# Reappearing waves

1. Jan 26, 2013

### statement

Hi!
When two equal waves meet in a destructive interference a short while the resultant wave is flat. What makes the waves reappear?

2. Jan 26, 2013

### phinds

I see what you mean, but they don't "REappear" because they have never disappeared they have just had a momentary interaction that results in zero amplitude.

3. Jan 26, 2013

### BenG549

Do you have an example of this. As far as I am aware if two wave of equal magnitude and opposite phase destructively interfere with each other the waves do not spontaneously "reappear".

4. Jan 26, 2013

### statement

5. Jan 26, 2013

### Simon Bridge

As phinds pointed out - the motion of the particles returns because the destructively interfering waves have moved past each other.

Consider - a ball, bouncing, is stationary in the instant that it strikes the surface - then, in the next instant, the motion reappears (in the opposite direction). How did this happen?

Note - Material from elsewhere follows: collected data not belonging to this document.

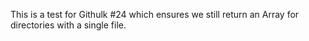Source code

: This is a test for Githulk #24 which ensures we still return an
Array for directories with a single file.
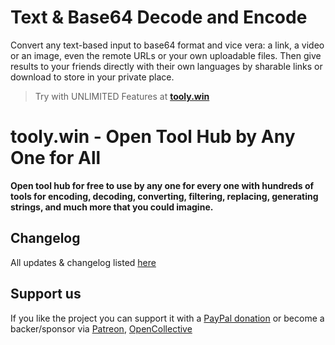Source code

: # Text & Base64 Decode and Encode
 Convert any text-based input to base64 format and vice vera: a link, a video or an image, even the remote URLs or your own uploadable files. Then give results to your friends directly with their own languages by sharable links or download to store in your private place.

> Try with UNLIMITED Features at **[tooly.win](https://tooly.win/text-base64-decode-encode.html)**

# tooly.win - Open Tool Hub by Any One for All

**Open tool hub for free to use by any one for every one with hundreds of tools for encoding, decoding, converting, filtering, replacing, generating strings, and much more that you could imagine.**

## Changelog
All updates & changelog listed [here](https://tooly.win/)

## Support us
If you like the project you can support it with a [PayPal donation](https://paypal.me/PREScriptZ) or become a backer/sponsor via [Patreon](https://patreon.com/toolywin), [OpenCollective](https://opencollective.com/toolywin)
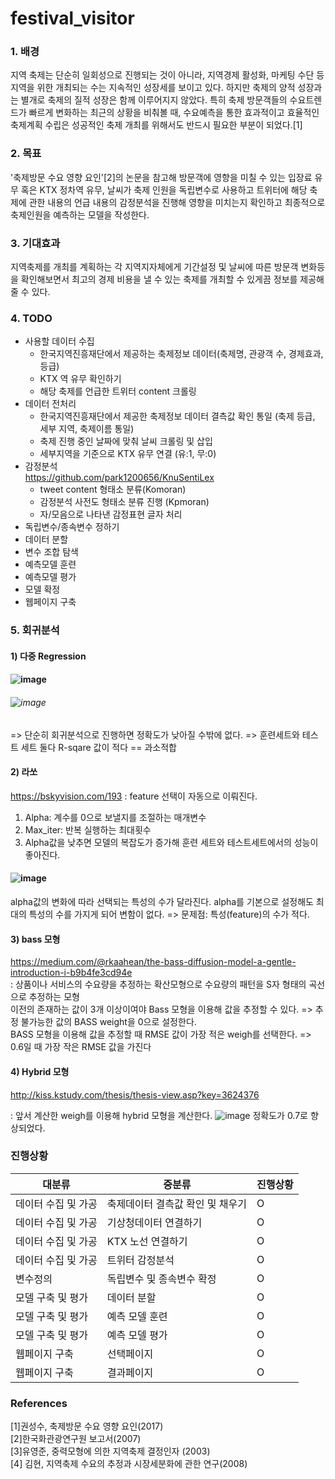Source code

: # festival_visitor

### 1. 배경
지역 축제는 단순히 일회성으로 진행되는 것이 아니라, 지역경제 활성화, 마케팅 수단 등 지역을 위한 개최되는 수는 지속적인 성장세를 보이고 있다. 하지만 축제의 양적 성장과는 별개로 축제의 질적 성장은 함께 이루어지지 않았다. 특히 축제 방문객들의 수요트렌드가 빠르게 변화하는 최근의 상황을 비춰볼 때, 수요예측을 통한 효과적이고 효율적인 축제계획 수립은 성공적인 축제 개최를 위해서도 반드시 필요한 부분이 되었다.[1]

### 2. 목표
'축제방문 수요 영향 요인'[2]의 논문을 참고해 방문객에 영향을 미칠 수 있는 입장료 유무 혹은 KTX 정차역 유무, 날씨가 축제 인원을   독립변수로 사용하고 트위터에 해당 축제에 관한 내용의 언급 내용의 감정분석을 진행해 영향을 미치는지 확인하고 최종적으로 축제인원을 예측하는 모델을 작성한다. 

### 3. 기대효과
지역축제를 개최를 계획하는 각 지역지자체에게 기간설정 및 날씨에 따른 방문객 변화등을 확인해보면서 최고의 경제 비용을 낼 수 있는 축제를 개최할 수 있게끔 정보를 제공해줄 수 있다. 

### 4. TODO 
- 사용할 데이터 수집   
  - 한국지역진흥재단에서 제공하는 축제정보 데이터(축제명, 관광객 수, 경제효과, 등급)
  - KTX 역 유무 확인하기
  - 해당 축제를 언급한 트위터 content 크롤링
- 데이터 전처리
  - 한국지역진흥재단에서 제공한 축제정보 데이터 결측값 확인 통일
    (축제 등급, 세부 지역, 축제이름 통일)
  - 축제 진행 중인 날짜에 맞춰 날씨 크롤링 및 삽입
  - 세부지역을 기준으로 KTX 유무 연결 (유:1, 무:0)
- 감정분석   
  https://github.com/park1200656/KnuSentiLex
  - tweet content 형태소 분류(Komoran)
  - 감정분석 사전도 형태소 분류 진행 (Kpmoran)
  - 자/모음으로 나타낸 감정표현 글자 처리
- 독립변수/종속변수 정하기
- 데이터 분할
- 변수 조합 탐색
- 예측모델 훈련
- 예측모델 평가
- 모델 확정
- 웹페이지 구축

### 5. 회귀분석
 #### 1) 다중 Regression    
 #### ![image](https://user-images.githubusercontent.com/52802393/83741275-f2f80d00-a692-11ea-86f4-78f10710b49a.png)
 ###### ![image](https://user-images.githubusercontent.com/52802393/83741108-bb896080-a692-11ea-8e92-92f279b89127.png)    
   => 단순히 회귀분석으로 진행하면 정확도가 낮아질 수밖에 없다. 
   => 훈련세트와 테스트 세트 둘다 R-sqare 값이 적다 == 과소적합    
 #### 2) 라쏘 
   https://bskyvision.com/193
   : feature 선택이 자동으로 이뤄진다.    
   1) Alpha: 계수를 0으로 보낼지를 조절하는 매개변수    
   2) Max_iter: 반복 실행하는 최대횟수
   3) Alpha값을 낮추면 모델의 복잡도가 증가해 훈련 세트와 테스트세트에서의 성능이 좋아진다.  
 #### ![image](https://user-images.githubusercontent.com/52802393/83741545-4c603c00-a693-11ea-88d2-fff75c3c765f.png)
   alpha값의 변화에 따라 선택되는 특성의 수가 달라진다.
   alpha를 기본으로 설정해도 최대의 특성의 수를 가지게 되어 변함이 없다. 
   => 문제점: 특성(feature)의 수가 적다.      
 #### 3) bass 모형 
   https://medium.com/@rkaahean/the-bass-diffusion-model-a-gentle-introduction-i-b9b4fe3cd94e  
     : 상품이나 서비스의 수요량을 추정하는 확산모형으로 수요량의 패턴을 S자 형태의 곡선으로 추정하는 모형      
      이전의 존재하는 값이 3개 이상이여야 Bass 모형을 이용해 값을 추정할 수 있다. => 추정 불가능한 값의 BASS weight을  0으로 설정한다.     
      BASS 모형을 이용해 값을 추정할 때 RMSE 값이 가장 적은 weigh를 선택한다. => 0.6일 때 가장 작은 RMSE 값을 가진다
#### 4) Hybrid 모형    
   http://kiss.kstudy.com/thesis/thesis-view.asp?key=3624376
   
   : 앞서 계산한 weigh를 이용해 hybrid 모형을 계산한다. 
   ![image](https://user-images.githubusercontent.com/52802393/83742106-f93ab900-a693-11ea-939d-834b96bae5cc.png)
         정확도가 0.7로 향상되었다. 



   


### 진행상황
|대분류|중분류|진행상황
|--------|------|--------|
|데이터 수집 및 가공|축제데이터 결측값 확인 및 채우기|O|
|데이터 수집 및 가공|기상청데이터 연결하기|O|
|데이터 수집 및 가공|KTX 노선 연결하기|O|
|데이터 수집 및 가공|트위터 감정분석|O|
|변수정의|독립변수 및 종속변수 확정|O|
|모델 구축 및 평가|데이터 분할|O|
|모델 구축 및 평가|예측 모델 훈련|O|
|모델 구축 및 평가|예측 모델 평가|O|
|웹페이지 구축|선택페이지|O|
|웹페이지 구축|결과페이지|O|


### References 
[1]권성수, 축제방문 수요 영향 요인(2017)   
[2]한국화관광연구원 보고서(2007)   
[3]유영준, 중력모형에 의한 지역축제 결정인자 (2003)   
[4] 김현, 지역축제 수요의 추정과 시장세분화에 관한 연구(2008)    
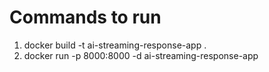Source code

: # Commands to run 


1) docker build -t ai-streaming-response-app .  
2) docker run -p 8000:8000 -d ai-streaming-response-app
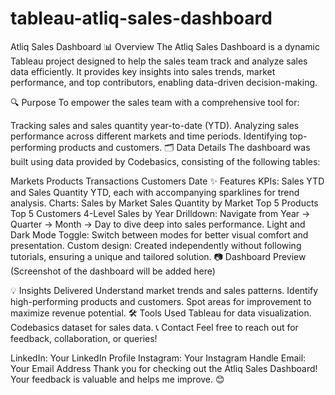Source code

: # tableau-atliq-sales-dashboard
Atliq Sales Dashboard
📊 Overview
The Atliq Sales Dashboard is a dynamic Tableau project designed to help the sales team track and analyze sales data efficiently. It provides key insights into sales trends, market performance, and top contributors, enabling data-driven decision-making.

🔍 Purpose
To empower the sales team with a comprehensive tool for:

Tracking sales and sales quantity year-to-date (YTD).
Analyzing sales performance across different markets and time periods.
Identifying top-performing products and customers.
🗂️ Data Details
The dashboard was built using data provided by Codebasics, consisting of the following tables:

Markets
Products
Transactions
Customers
Date
✨ Features
KPIs:
Sales YTD and Sales Quantity YTD, each with accompanying sparklines for trend analysis.
Charts:
Sales by Market
Sales Quantity by Market
Top 5 Products
Top 5 Customers
4-Level Sales by Year Drilldown: Navigate from Year → Quarter → Month → Day to dive deep into sales performance.
Light and Dark Mode Toggle: Switch between modes for better visual comfort and presentation.
Custom design: Created independently without following tutorials, ensuring a unique and tailored solution.
📷 Dashboard Preview
(Screenshot of the dashboard will be added here)

💡 Insights Delivered
Understand market trends and sales patterns.
Identify high-performing products and customers.
Spot areas for improvement to maximize revenue potential.
🛠️ Tools Used
Tableau for data visualization.
Codebasics dataset for sales data.
📞 Contact
Feel free to reach out for feedback, collaboration, or queries!

LinkedIn: Your LinkedIn Profile
Instagram: Your Instagram Handle
Email: Your Email Address
Thank you for checking out the Atliq Sales Dashboard! Your feedback is valuable and helps me improve. 😊
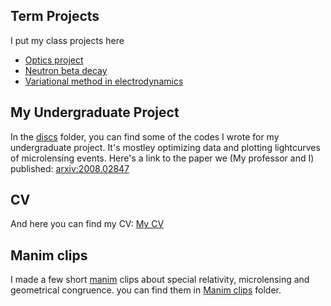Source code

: ## Term Projects
I put my class projects here

* [Optics project](Optics/)
* [Neutron beta decay](Neutrinos/)
* [Variational method in electrodynamics](Variational/)


## My Undergraduate Project
In the [discs](\discs) folder, you can find some of the codes I wrote for my undergraduate project. It's mostley optimizing data and plotting lightcurves of microlensing events. Here's a link to the paper we (My professor and I) published: [arxiv:2008.02847](https://arxiv.org/abs/2008.02847)


## CV
And here you can find my CV: [My CV](CV/Ali_Salehi_CV.pdf)


## Manim clips
I made a few short [manim](https://github.com/3b1b/manim) clips about special relativity, microlensing and geometrical congruence. you can find them in [Manim clips](Manim_clips/) folder.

Simplistically: In the pulse on a string - what happens is that there are two forces displacing the particles. They are equal and opposite but they act in different places so you see different pulses. They move towards each other - when they act in the same place, the forces oppose each other directly for no net result, but the thing providing the two forces has not gone away - they are both still pulling on the particles. When the forces move past each other they are no longer acting on the same particle, so the displacement returns.

6. Jan 27, 2013

### statement

Thanks!

7. Jan 27, 2013

### sophiecentaur

In mechanical waves of any sort, there is a constant flow of energy because any mechanism that's supporting a mechanical wave can be looked upon as a series of masses, joined by springs (or the equivalent) and there is a combination of Potential and Kinetic energies. When the displacement happens to be zero (zero PE), the velocity (KE) is at a maximum. So there is still energy flow even though the displacements in the two interfering waves appears to be zero. The energy hasn't 'disappeared' anywhere - you just don't recognise it's there in the nodes, where the two potential energies add together.